What does it take to have a good category strategy?

Failing to reject it. And if you really do not have time to read more – the first sentence sums it all up. You can take it as a fact and go back to doing your day job. Or… If you want to understand why it is better to try rejecting strategies as opposed to trying to prove them, please read on (I actually do care if you read. Or comment.).

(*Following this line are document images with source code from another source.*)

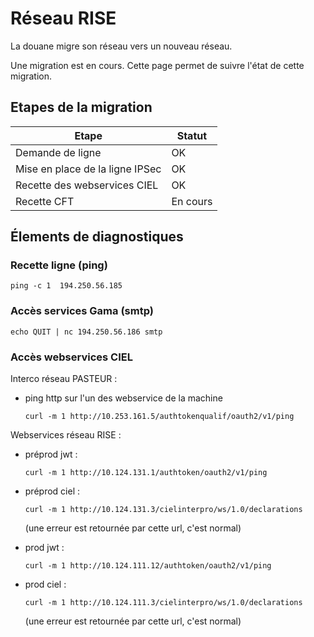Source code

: # Réseau RISE

La douane migre son réseau vers un nouveau réseau.

Une migration est en cours. Cette page permet de suivre l'état de cette migration.

## Etapes de la migration

| Etape                              | Statut        |
|------------------------------------|---------------|
| Demande de ligne                   | OK            |
| Mise en place de la ligne IPSec    | OK            |
| Recette des webservices CIEL       | OK            |
| Recette CFT                        | En cours      |

## Élements de diagnostiques 

### Recette ligne (ping)

    ping -c 1  194.250.56.185

### Accès services Gama (smtp)

    echo QUIT | nc 194.250.56.186 smtp

### Accès webservices CIEL

Interco réseau PASTEUR :

  - ping http sur l'un des webservice de la machine

    ``curl -m 1 http://10.253.161.5/authtokenqualif/oauth2/v1/ping``

Webservices réseau RISE :

 - préprod jwt :

    ``curl -m 1 http://10.124.131.1/authtoken/oauth2/v1/ping``

 - préprod ciel :

    ``curl -m 1 http://10.124.131.3/cielinterpro/ws/1.0/declarations``

    (une erreur est retournée par cette url, c'est normal)

 - prod jwt :

    ``curl -m 1 http://10.124.111.12/authtoken/oauth2/v1/ping``

 - prod ciel :

    ``curl -m 1 http://10.124.111.3/cielinterpro/ws/1.0/declarations``

    (une erreur est retournée par cette url, c'est normal)

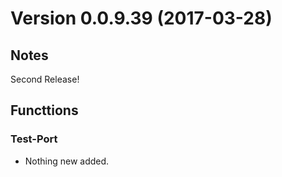 # Version 0.0.9.39 (2017-03-28)
         
## Notes

Second Release!

## Functtions

### Test-Port

* Nothing new added.
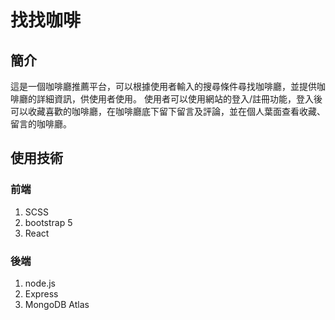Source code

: # 找找咖啡

## 簡介
這是一個咖啡廳推薦平台，可以根據使用者輸入的搜尋條件尋找咖啡廳，並提供咖啡廳的詳細資訊，供使用者使用。
使用者可以使用網站的登入/註冊功能，登入後可以收藏喜歡的咖啡廳，在咖啡廳底下留下留言及評論，並在個人葉面查看收藏、留言的咖啡廳。

## 使用技術
### 前端
1. SCSS
2. bootstrap 5
3. React

### 後端
1. node.js
2. Express
3. MongoDB Atlas
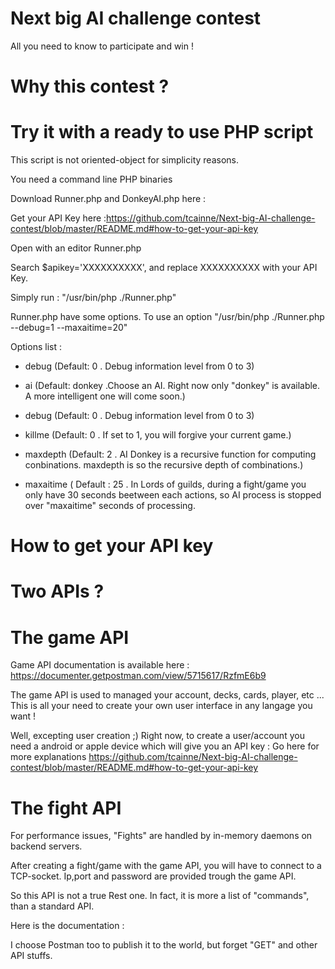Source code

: # Next big AI challenge contest
All you need to know to participate and win !

# Why this contest ?

# Try it with a ready to use PHP script

This script is not oriented-object for simplicity reasons.

You need a command line PHP binaries 

Download Runner.php and DonkeyAI.php here :

Get your API Key here :https://github.com/tcainne/Next-big-AI-challenge-contest/blob/master/README.md#how-to-get-your-api-key

Open with an editor Runner.php

Search $apikey='XXXXXXXXXX', and replace XXXXXXXXXX with your API Key.

Simply run : "/usr/bin/php ./Runner.php"

Runner.php have some options. To use an option "/usr/bin/php ./Runner.php --debug=1 --maxaitime=20"


Options list :

- debug (Default: 0 . Debug information level from 0 to 3)

- ai (Default: donkey .Choose an AI. Right now only "donkey" is available. A more intelligent one will come soon.)

- debug (Default: 0 . Debug information level from 0 to 3)

- killme (Default: 0 . If set to 1, you will forgive your current game.)

- maxdepth (Default: 2 . AI Donkey is a recursive function for computing conbinations.  maxdepth is so the recursive depth of combinations.)

- maxaitime ( Default : 25 . In Lords of guilds, during a fight/game you only have 30 seconds beetween each actions, so AI process is stopped over "maxaitime" seconds of processing.




# How to get your API key

# Two APIs ?

# The game API
Game API documentation is available here : https://documenter.getpostman.com/view/5715617/RzfmE6b9

The game API is used to managed your account, decks, cards, player, etc ... This is all your need to create your own user interface in any langage you want !

Well, excepting user creation ;) Right now, to create a user/account you need a android or apple device which will give you an API key : Go here for more explanations https://github.com/tcainne/Next-big-AI-challenge-contest/blob/master/README.md#how-to-get-your-api-key

# The fight API

For performance issues, "Fights" are handled by in-memory daemons on backend servers.

After creating a fight/game with the game API, you will have to connect to a TCP-socket. Ip,port and password are provided trough the game API. 

So this API is not a true Rest one. In fact, it is more a list of "commands", than a standard API.

Here is the documentation : 

I choose Postman too to publish it to the world, but forget "GET" and other API stuffs.

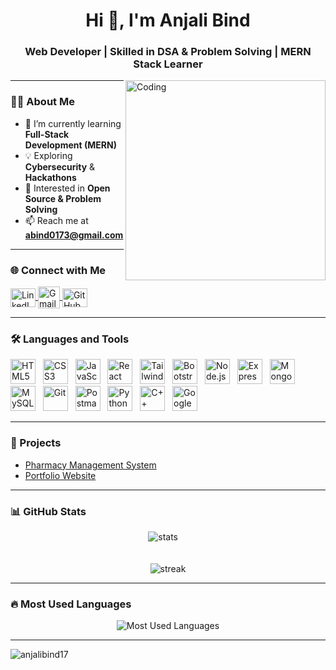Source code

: <h1 align="center">Hi 👋, I'm Anjali Bind</h1>
<h3 align="center">Web Developer | Skilled in DSA & Problem Solving | MERN Stack Learner</h3>

<img align="right" alt="Coding" width="320" src="https://github.com/user-attachments/assets/e0d58a3c-b1f9-460d-806c-1b922d0a928e" />

---

### 👩‍💻 About Me  
- 🌱 I’m currently learning **Full-Stack Development (MERN)**  
- 💡 Exploring **Cybersecurity** & **Hackathons**  
- 🚀 Interested in **Open Source & Problem Solving**  
- 📫 Reach me at **abind0173@gmail.com**

---

### 🌐 Connect with Me  
<p align="left">
  <a href="https://www.linkedin.com/in/anjali-bind/" target="_blank">
    <img align="center" src="https://raw.githubusercontent.com/rahuldkjain/github-profile-readme-generator/master/src/images/icons/Social/linked-in-alt.svg" alt="LinkedIn" height="30" width="40" />
  </a>
  <a href="mailto:abind0173@gmail.com" target="_blank">
    <img align="center" src="https://upload.wikimedia.org/wikipedia/commons/4/4e/Gmail_Icon.png" alt="Gmail" height="35" width="35" />
  </a>
  <a href="https://github.com/anjalibind17" target="_blank">
    <img align="center" src="https://raw.githubusercontent.com/rahuldkjain/github-profile-readme-generator/master/src/images/icons/Social/github.svg" alt="GitHub" height="30" width="40" />
  </a>
</p>

---

### 🛠️ Languages and Tools  
<p align="left"> 
  <a href="https://www.w3.org/html/" target="_blank"><img src="https://skillicons.dev/icons?i=html" alt="HTML5" width="40" height="40"/></a>&nbsp;&nbsp;
  <a href="https://www.w3schools.com/css/" target="_blank"><img src="https://skillicons.dev/icons?i=css" alt="CSS3" width="40" height="40"/></a>&nbsp;&nbsp;
  <a href="https://developer.mozilla.org/en-US/docs/Web/JavaScript" target="_blank"><img src="https://skillicons.dev/icons?i=javascript" alt="JavaScript" width="40" height="40"/></a>&nbsp;&nbsp;
  <a href="https://reactjs.org/" target="_blank"><img src="https://skillicons.dev/icons?i=react" alt="React" width="40" height="40"/></a>&nbsp;&nbsp;
  <a href="https://tailwindcss.com/" target="_blank"><img src="https://skillicons.dev/icons?i=tailwind" alt="TailwindCSS" width="40" height="40"/></a>&nbsp;&nbsp;
  <a href="https://getbootstrap.com" target="_blank"><img src="https://skillicons.dev/icons?i=bootstrap" alt="Bootstrap" width="40" height="40"/></a>&nbsp;&nbsp;
  <a href="https://nodejs.org" target="_blank"><img src="https://skillicons.dev/icons?i=nodejs" alt="Node.js" width="40" height="40"/></a>&nbsp;&nbsp;
  <a href="https://expressjs.com" target="_blank"><img src="https://skillicons.dev/icons?i=express" alt="Express.js" width="40" height="40"/></a>&nbsp;&nbsp;
  <a href="https://www.mongodb.com/" target="_blank"><img src="https://skillicons.dev/icons?i=mongodb" alt="MongoDB" width="40" height="40"/></a>&nbsp;&nbsp;
  <a href="https://www.mysql.com/" target="_blank"><img src="https://skillicons.dev/icons?i=mysql" alt="MySQL" width="40" height="40"/></a>&nbsp;&nbsp;
  <a href="https://git-scm.com/" target="_blank"><img src="https://skillicons.dev/icons?i=git" alt="Git" width="40" height="40"/></a>&nbsp;&nbsp;
  <a href="https://postman.com" target="_blank"><img src="https://skillicons.dev/icons?i=postman" alt="Postman" width="40" height="40"/></a>&nbsp;&nbsp;
  <a href="https://www.python.org" target="_blank"><img src="https://skillicons.dev/icons?i=python" alt="Python" width="40" height="40"/></a>&nbsp;&nbsp;
  <a href="https://www.w3schools.com/cpp/" target="_blank"><img src="https://skillicons.dev/icons?i=cpp" alt="C++" width="40" height="40"/></a>&nbsp;&nbsp;
  <a href="https://cloud.google.com" target="_blank"><img src="https://skillicons.dev/icons?i=gcp" alt="Google Cloud" width="40" height="40"/></a>
</p>

---

### 🚀 Projects  
- [Pharmacy Management System](https://github.com/anjalibind17/pharmacy-management)  
- [Portfolio Website](https://anjalibind17.github.io/)  

---

### 📊 GitHub Stats  
<p align="center" >
  <img src="https://github-readme-stats.vercel.app/api?username=anjalibind17&show_icons=true&theme=tokyonight" alt="stats" />
  &nbsp;&nbsp;&nbsp;
  <br>
  <br>
  <br>
  <img  src="https://github-readme-streak-stats.herokuapp.com/?user=anjalibind17&theme=tokyonight" alt="streak" />
</p>

---

### 🔥 Most Used Languages  
<p align="center">
  <img src="https://github-readme-stats.vercel.app/api/top-langs/?username=anjalibind17&layout=compact&theme=tokyonight" alt="Most Used Languages" />
</p>

---

<p align="left">
  <img src="https://komarev.com/ghpvc/?username=anjalibind17&label=Profile%20views&color=0e75b6&style=flat" alt="anjalibind17" />
</p>
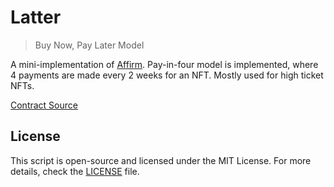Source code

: # Latter

> Buy Now, Pay Later Model

A mini-implementation of [Affirm](https://www.affirm.com/how-it-works). Pay-in-four model is implemented, where 4 payments are made every 2 weeks for an NFT. Mostly used for high ticket NFTs.

[Contract Source](src)

## License

This script is open-source and licensed under the MIT License. For more details, check the [LICENSE](LICENSE) file.
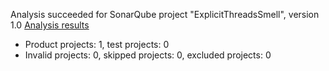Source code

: Analysis succeeded for SonarQube project "ExplicitThreadsSmell", version 1.0 [Analysis results](http://localhost:9000/dashboard/index/ExplicitThreadsSmell)
- Product projects: 1, test projects: 0
- Invalid projects: 0, skipped projects: 0, excluded projects: 0
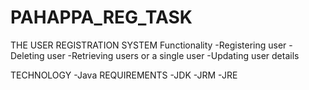 # PAHAPPA_REG_TASK
THE USER REGISTRATION SYSTEM
Functionality
-Registering user
-Deleting user
-Retrieving users or a single user
-Updating user details

TECHNOLOGY
-Java
REQUIREMENTS
-JDK
-JRM
-JRE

It is not a secret, that behavioural economics is now the fashion. Neuroeconomics is a science branch. Scientists observe human brain responses to economical triggers. For instance, buying things cheaper, achieving savings actually causes a reaction in the pleasure centre of human brain. Procurement, just like any other specialist area (HR, government) could be learning from scientists. My most recent re-discovery was a confirmation bias. This post is about it’s impact on business and main ways to eliminate it.

Confirmation bias

Confirmation bias is not something you never knew existed. I am pretty sure you have experienced it more than once in your life: falling in love, focusing on something special that you care about very strongly. The moment is nice. But what tends to happen – people get blind to anything else around them. Defining new category strategy is like falling in love all over again. If you selected a strategy and are working on it’s analysis, your naughty (lazy) brain will do everything to help you achieve just that: prove, that the selected strategy is the right one. It will kindly switch on other mechanisms: availability heuristic, selective hearing / understanding / reading, halo effect and many other “tools”. You cannot blame your brain – it is just trying to protect you from having to work more finding a different strategy.

Impact on business

A lot of times, category managers tend to overestimate potential good outcomes and underestimate the bad ones. Then businesses find themselves running procurement (HR / IT / Operations) projects with budgets, which are higher than anticipated benefits. Or implementing changes that have lost their meaning along the way. Adapting changes, that are useful for only one function, and bring harm to the business. To put it shortly – activities end up in failures (or, if you prefer, “lessons learned”) and wasted resource.

Failing to reject it

It is a lesson from scientists. For ages, to prove something, scientists form hypothesis and focus their efforts to reject it. My approach is to form the strategy and try to find the weak spots  – that helps “think differently”.

Another method is adapted be various top management people. Successful leaders ask a question: “imagine you are in time two years in the future. Your strategy has failed. Why?”. Similarly as the example above, this exercise will help you focus on things that might go wrong. Let’s admit, in a real world, if something can go wrong, it will most definitely do so.

Another tool you could use murder boards. Agree with your colleagues, that you will be polite in the meeting room while questioning the selected strategy, but leave the political correctness behind the board room door. You do not want to find yourself implementing big project only because it was not politically correct to say, that you do not agree or do not understand assumptions or conclusions.

Be brave enough to admit that things can and do go wrong. Be strong enough to resist doing things for the sake of doing it, without seeing the benefits. Falling in love is great. Becoming blinded by biases in business is dangerous.

 

What does it take to have a good category strategy?